Plastic drinking bottles, canned goods and other items containing the chemical bisphenol-A (BPA) distributed in California might soon be required to carry a label disclosing that the compound can cause reproductive harm to women.
Thursday's decision by a board of scientific experts to include BPA on a list of chemicals known to cause harm is the latest in a years-long dispute between state experts and the chemical industry, which says the substance is safe.
The decision was welcomed by the Natural Resources Defense Council, an environmental group, which called it "an important step forward in protecting public health."
A non-profit organization generally supportive of industry positions said the decision highlights the "sheer ridiculousness" of California's law requiring disclosure of chemical compounds known to cause harm.
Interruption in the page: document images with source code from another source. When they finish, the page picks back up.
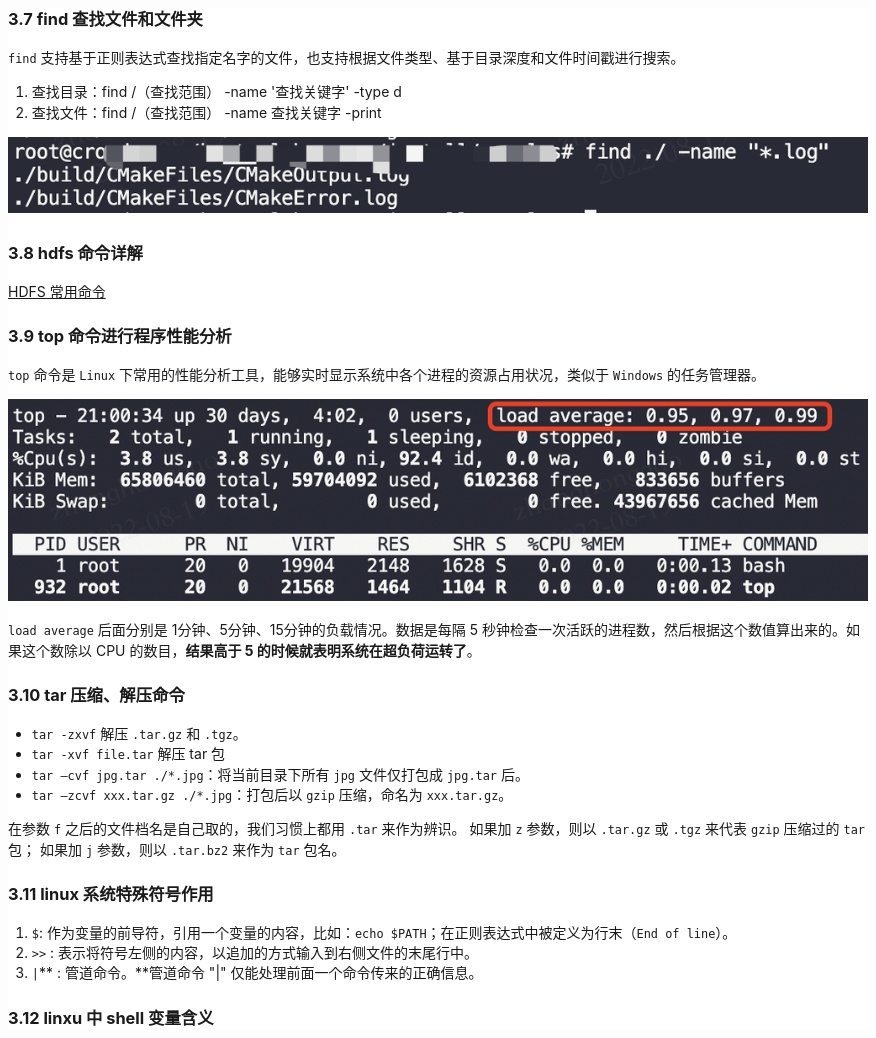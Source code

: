### 3.7 find 查找文件和文件夹

`find` 支持基于正则表达式查找指定名字的文件，也支持根据文件类型、基于目录深度和文件时间戳进行搜索。

1. 查找目录：find /（查找范围） -name '查找关键字' -type d
2. 查找文件：find /（查找范围） -name 查找关键字 -print

![image](../images/linux_basic/285954fe-e25e-4957-baee-29c1cacff6d9.png)

### 3.8 hdfs 命令详解

[HDFS 常用命令](http://blog.sanyuehua.net/2017/11/01/Hadoop-HDFS/)

### 3.9 top 命令进行程序性能分析

`top` 命令是 `Linux` 下常用的性能分析工具，能够实时显示系统中各个进程的资源占用状况，类似于 `Windows` 的任务管理器。

![image](../images/linux_basic/78316e49-97f8-41cf-a9d9-b8f7e2ce024d.png)

`load average` 后面分别是 1分钟、5分钟、15分钟的负载情况。数据是每隔 5 秒钟检查一次活跃的进程数，然后根据这个数值算出来的。如果这个数除以 CPU  的数目，**结果高于 5 的时候就表明系统在超负荷运转了**。

### 3.10 tar 压缩、解压命令

* `tar -zxvf` 解压 `.tar.gz` 和 `.tgz`。
* `tar -xvf file.tar`  解压 tar 包
* `tar –cvf jpg.tar ./*.jpg`：将当前目录下所有 `jpg` 文件仅打包成 `jpg.tar` 后。
* `tar –zcvf xxx.tar.gz ./*.jpg`：打包后以 `gzip` 压缩，命名为 `xxx.tar.gz`。

在参数 `f` 之后的文件档名是自己取的，我们习惯上都用 `.tar` 来作为辨识。 如果加 `z` 参数，则以  `.tar.gz` 或  `.tgz` 来代表 `gzip` 压缩过的 `tar` 包； 如果加 `j` 参数，则以  `.tar.bz2` 来作为 `tar` 包名。

### 3.11 linux 系统特殊符号作用

1. `$`: 作为变量的前导符，引用一个变量的内容，比如：`echo $PATH`；在正则表达式中被定义为行末（`End of line`）。
2. `>>` : 表示将符号左侧的内容，以追加的方式输入到右侧文件的末尾行中。
3. `|`\*\* : 管道命令。\*\*管道命令 "|" 仅能处理前面一个命令传来的正确信息。

### 3.12 linxu 中 shell 变量含义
"Regulators are just stirring up more needless fear about safe products," said Joseph Perrone, chief science officer for the non-profit Center for Accountability in Science.
That voter-passed law, Proposition 65, set up a system under which chemicals found to cause developmental or reproductive impairment would have to be disclosed, whether they are in consumer products, used in the construction of buildings or used in other ways.
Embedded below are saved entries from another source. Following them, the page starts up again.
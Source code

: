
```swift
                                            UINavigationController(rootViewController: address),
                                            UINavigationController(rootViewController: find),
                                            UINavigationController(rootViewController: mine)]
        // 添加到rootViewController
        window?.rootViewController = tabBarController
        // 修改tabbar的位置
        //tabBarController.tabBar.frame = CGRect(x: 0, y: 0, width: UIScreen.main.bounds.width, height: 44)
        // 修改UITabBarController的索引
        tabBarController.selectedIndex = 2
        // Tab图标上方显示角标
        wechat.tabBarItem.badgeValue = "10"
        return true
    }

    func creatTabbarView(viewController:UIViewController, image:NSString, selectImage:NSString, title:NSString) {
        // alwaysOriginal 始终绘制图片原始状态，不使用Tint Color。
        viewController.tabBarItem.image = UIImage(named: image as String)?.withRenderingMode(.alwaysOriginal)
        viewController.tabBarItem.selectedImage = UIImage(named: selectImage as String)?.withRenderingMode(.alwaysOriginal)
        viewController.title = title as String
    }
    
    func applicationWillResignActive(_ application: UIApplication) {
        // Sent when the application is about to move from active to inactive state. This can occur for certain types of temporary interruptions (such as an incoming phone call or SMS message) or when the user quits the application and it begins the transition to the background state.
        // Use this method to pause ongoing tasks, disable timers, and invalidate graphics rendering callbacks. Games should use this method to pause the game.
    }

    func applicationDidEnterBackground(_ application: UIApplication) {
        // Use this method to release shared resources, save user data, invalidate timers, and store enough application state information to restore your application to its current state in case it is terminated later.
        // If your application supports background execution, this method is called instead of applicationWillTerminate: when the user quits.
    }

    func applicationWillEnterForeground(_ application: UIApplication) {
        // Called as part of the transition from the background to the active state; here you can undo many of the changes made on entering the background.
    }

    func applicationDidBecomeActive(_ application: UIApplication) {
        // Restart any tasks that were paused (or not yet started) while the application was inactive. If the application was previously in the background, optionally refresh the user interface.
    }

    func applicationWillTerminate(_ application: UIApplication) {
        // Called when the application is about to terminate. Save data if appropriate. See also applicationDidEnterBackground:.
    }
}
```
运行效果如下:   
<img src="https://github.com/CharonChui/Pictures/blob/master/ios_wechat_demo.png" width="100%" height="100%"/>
A chemical industry group sued the state in 2013, when experts tried to require disclosure of PBA as causing developmental harm. The state won that case, but the industry appealed, and the chemical remains off the list while the litigation continues, said Sam Delson, a spokesman for California's Office of Environmental Health Hazard Assessment.
The product is used in plastic drinking bottles and in the lining of some canned food containers, among other purposes.
Even with Thursday's decision that BPA belongs on the state's list of harmful chemicals, disclosure will not be required for another year, if at all, Delson said. That depends on a second state process, under which experts must decide at what level the chemical is harmful to women's reproductive systems.
If the amount in bottles or cans falls below that threshold, a warning would not be required, he said.